What the task requires. Write all of the entries out again exactly.

Records.
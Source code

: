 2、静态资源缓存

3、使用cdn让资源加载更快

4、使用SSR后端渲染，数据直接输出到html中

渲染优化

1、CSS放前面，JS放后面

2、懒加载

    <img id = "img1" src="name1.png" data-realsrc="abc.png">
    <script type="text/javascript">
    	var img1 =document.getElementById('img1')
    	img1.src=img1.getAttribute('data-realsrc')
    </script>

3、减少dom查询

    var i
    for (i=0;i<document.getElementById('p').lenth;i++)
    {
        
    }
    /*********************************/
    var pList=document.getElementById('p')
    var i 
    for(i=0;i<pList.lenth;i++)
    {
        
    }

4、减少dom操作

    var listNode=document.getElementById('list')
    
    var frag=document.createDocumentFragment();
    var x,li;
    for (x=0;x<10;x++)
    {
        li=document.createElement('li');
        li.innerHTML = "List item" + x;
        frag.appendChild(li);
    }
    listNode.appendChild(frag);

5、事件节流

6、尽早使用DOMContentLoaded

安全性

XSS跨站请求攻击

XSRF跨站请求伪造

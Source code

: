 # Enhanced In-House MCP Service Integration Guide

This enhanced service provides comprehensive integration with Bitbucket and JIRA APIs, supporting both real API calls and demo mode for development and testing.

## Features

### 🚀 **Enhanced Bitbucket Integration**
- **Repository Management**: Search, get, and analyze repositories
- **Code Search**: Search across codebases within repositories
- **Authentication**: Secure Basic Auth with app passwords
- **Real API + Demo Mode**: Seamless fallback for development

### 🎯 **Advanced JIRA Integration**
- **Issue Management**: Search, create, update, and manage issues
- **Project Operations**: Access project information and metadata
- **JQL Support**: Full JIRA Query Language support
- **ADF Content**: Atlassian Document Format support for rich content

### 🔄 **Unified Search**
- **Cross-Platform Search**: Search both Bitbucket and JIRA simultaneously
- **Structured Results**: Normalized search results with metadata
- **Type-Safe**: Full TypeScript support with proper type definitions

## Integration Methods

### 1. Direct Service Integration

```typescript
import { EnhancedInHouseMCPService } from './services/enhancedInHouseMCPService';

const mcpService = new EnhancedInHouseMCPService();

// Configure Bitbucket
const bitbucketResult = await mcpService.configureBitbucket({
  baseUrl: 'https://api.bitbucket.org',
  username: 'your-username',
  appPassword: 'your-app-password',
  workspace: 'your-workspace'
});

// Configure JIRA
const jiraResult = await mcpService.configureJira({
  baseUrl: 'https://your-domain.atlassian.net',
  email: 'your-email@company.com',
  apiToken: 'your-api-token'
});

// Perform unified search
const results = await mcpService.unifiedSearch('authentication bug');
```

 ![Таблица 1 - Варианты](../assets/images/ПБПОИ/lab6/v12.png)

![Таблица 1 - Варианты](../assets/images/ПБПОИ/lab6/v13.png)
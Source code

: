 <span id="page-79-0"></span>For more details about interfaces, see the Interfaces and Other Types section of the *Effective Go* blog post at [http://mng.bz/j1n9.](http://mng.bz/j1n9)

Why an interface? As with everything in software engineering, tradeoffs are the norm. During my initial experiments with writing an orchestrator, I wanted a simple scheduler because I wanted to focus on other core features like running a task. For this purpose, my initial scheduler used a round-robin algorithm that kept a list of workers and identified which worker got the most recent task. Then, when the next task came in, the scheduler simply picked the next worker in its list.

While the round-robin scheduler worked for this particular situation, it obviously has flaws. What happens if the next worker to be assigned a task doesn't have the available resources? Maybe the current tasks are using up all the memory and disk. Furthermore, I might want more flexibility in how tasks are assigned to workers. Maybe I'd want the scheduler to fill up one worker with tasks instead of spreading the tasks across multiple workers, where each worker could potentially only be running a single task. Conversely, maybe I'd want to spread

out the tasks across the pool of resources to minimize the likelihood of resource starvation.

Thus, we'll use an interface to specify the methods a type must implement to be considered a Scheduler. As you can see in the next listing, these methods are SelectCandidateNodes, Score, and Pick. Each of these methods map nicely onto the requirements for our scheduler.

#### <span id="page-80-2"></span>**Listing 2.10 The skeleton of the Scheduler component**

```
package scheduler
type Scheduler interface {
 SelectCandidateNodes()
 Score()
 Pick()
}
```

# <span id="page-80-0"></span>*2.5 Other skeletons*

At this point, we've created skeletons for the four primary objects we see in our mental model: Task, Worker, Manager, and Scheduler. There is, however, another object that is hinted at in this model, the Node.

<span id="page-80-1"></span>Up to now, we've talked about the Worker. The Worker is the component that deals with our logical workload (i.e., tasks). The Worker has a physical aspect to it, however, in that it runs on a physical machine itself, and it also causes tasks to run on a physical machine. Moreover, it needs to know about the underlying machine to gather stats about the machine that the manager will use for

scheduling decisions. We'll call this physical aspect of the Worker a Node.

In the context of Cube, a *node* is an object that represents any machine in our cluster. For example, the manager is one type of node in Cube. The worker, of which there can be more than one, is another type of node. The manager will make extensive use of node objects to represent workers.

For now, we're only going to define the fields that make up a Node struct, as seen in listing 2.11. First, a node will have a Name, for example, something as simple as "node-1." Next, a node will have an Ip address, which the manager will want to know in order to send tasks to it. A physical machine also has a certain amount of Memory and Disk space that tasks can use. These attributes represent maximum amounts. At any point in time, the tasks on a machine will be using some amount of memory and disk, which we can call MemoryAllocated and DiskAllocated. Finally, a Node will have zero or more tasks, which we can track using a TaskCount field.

Result for this task.
Source code

: 2、静态资源缓存

3、使用cdn让资源加载更快

4、使用SSR后端渲染，数据直接输出到html中

渲染优化

1、CSS放前面，JS放后面

2、懒加载

    <img id = "img1" src="name1.png" data-realsrc="abc.png">
    <script type="text/javascript">
    	var img1 =document.getElementById('img1')
    	img1.src=img1.getAttribute('data-realsrc')
    </script>

3、减少dom查询

    var i
    for (i=0;i<document.getElementById('p').lenth;i++)
    {
        
    }
    /*********************************/
    var pList=document.getElementById('p')
    var i 
    for(i=0;i<pList.lenth;i++)
    {
        
    }

4、减少dom操作

    var listNode=document.getElementById('list')
    
    var frag=document.createDocumentFragment();
    var x,li;
    for (x=0;x<10;x++)
    {
        li=document.createElement('li');
        li.innerHTML = "List item" + x;
        frag.appendChild(li);
    }
    listNode.appendChild(frag);

5、事件节流

6、尽早使用DOMContentLoaded

安全性

XSS跨站请求攻击

XSRF跨站请求伪造

Source code

: # Enhanced In-House MCP Service Integration Guide

This enhanced service provides comprehensive integration with Bitbucket and JIRA APIs, supporting both real API calls and demo mode for development and testing.

## Features

### 🚀 **Enhanced Bitbucket Integration**
- **Repository Management**: Search, get, and analyze repositories
- **Code Search**: Search across codebases within repositories
- **Authentication**: Secure Basic Auth with app passwords
- **Real API + Demo Mode**: Seamless fallback for development

### 🎯 **Advanced JIRA Integration**
- **Issue Management**: Search, create, update, and manage issues
- **Project Operations**: Access project information and metadata
- **JQL Support**: Full JIRA Query Language support
- **ADF Content**: Atlassian Document Format support for rich content

### 🔄 **Unified Search**
- **Cross-Platform Search**: Search both Bitbucket and JIRA simultaneously
- **Structured Results**: Normalized search results with metadata
- **Type-Safe**: Full TypeScript support with proper type definitions

## Integration Methods

### 1. Direct Service Integration

```typescript
import { EnhancedInHouseMCPService } from './services/enhancedInHouseMCPService';

const mcpService = new EnhancedInHouseMCPService();

// Configure Bitbucket
const bitbucketResult = await mcpService.configureBitbucket({
  baseUrl: 'https://api.bitbucket.org',
  username: 'your-username',
  appPassword: 'your-app-password',
  workspace: 'your-workspace'
});

// Configure JIRA
const jiraResult = await mcpService.configureJira({
  baseUrl: 'https://your-domain.atlassian.net',
  email: 'your-email@company.com',
  apiToken: 'your-api-token'
});

// Perform unified search
const results = await mcpService.unifiedSearch('authentication bug');
```

 ![Таблица 1 - Варианты](../assets/images/ПБПОИ/lab6/v12.png)

![Таблица 1 - Варианты](../assets/images/ПБПОИ/lab6/v13.png)
Source code

: <span id="page-79-0"></span>For more details about interfaces, see the Interfaces and Other Types section of the *Effective Go* blog post at [http://mng.bz/j1n9.](http://mng.bz/j1n9)

Why an interface? As with everything in software engineering, tradeoffs are the norm. During my initial experiments with writing an orchestrator, I wanted a simple scheduler because I wanted to focus on other core features like running a task. For this purpose, my initial scheduler used a round-robin algorithm that kept a list of workers and identified which worker got the most recent task. Then, when the next task came in, the scheduler simply picked the next worker in its list.

While the round-robin scheduler worked for this particular situation, it obviously has flaws. What happens if the next worker to be assigned a task doesn't have the available resources? Maybe the current tasks are using up all the memory and disk. Furthermore, I might want more flexibility in how tasks are assigned to workers. Maybe I'd want the scheduler to fill up one worker with tasks instead of spreading the tasks across multiple workers, where each worker could potentially only be running a single task. Conversely, maybe I'd want to spread

out the tasks across the pool of resources to minimize the likelihood of resource starvation.

Thus, we'll use an interface to specify the methods a type must implement to be considered a Scheduler. As you can see in the next listing, these methods are SelectCandidateNodes, Score, and Pick. Each of these methods map nicely onto the requirements for our scheduler.

#### <span id="page-80-2"></span>**Listing 2.10 The skeleton of the Scheduler component**

```
package scheduler
type Scheduler interface {
 SelectCandidateNodes()
 Score()
 Pick()
}
```

# <span id="page-80-0"></span>*2.5 Other skeletons*

At this point, we've created skeletons for the four primary objects we see in our mental model: Task, Worker, Manager, and Scheduler. There is, however, another object that is hinted at in this model, the Node.

<span id="page-80-1"></span>Up to now, we've talked about the Worker. The Worker is the component that deals with our logical workload (i.e., tasks). The Worker has a physical aspect to it, however, in that it runs on a physical machine itself, and it also causes tasks to run on a physical machine. Moreover, it needs to know about the underlying machine to gather stats about the machine that the manager will use for

scheduling decisions. We'll call this physical aspect of the Worker a Node.

In the context of Cube, a *node* is an object that represents any machine in our cluster. For example, the manager is one type of node in Cube. The worker, of which there can be more than one, is another type of node. The manager will make extensive use of node objects to represent workers.

For now, we're only going to define the fields that make up a Node struct, as seen in listing 2.11. First, a node will have a Name, for example, something as simple as "node-1." Next, a node will have an Ip address, which the manager will want to know in order to send tasks to it. A physical machine also has a certain amount of Memory and Disk space that tasks can use. These attributes represent maximum amounts. At any point in time, the tasks on a machine will be using some amount of memory and disk, which we can call MemoryAllocated and DiskAllocated. Finally, a Node will have zero or more tasks, which we can track using a TaskCount field.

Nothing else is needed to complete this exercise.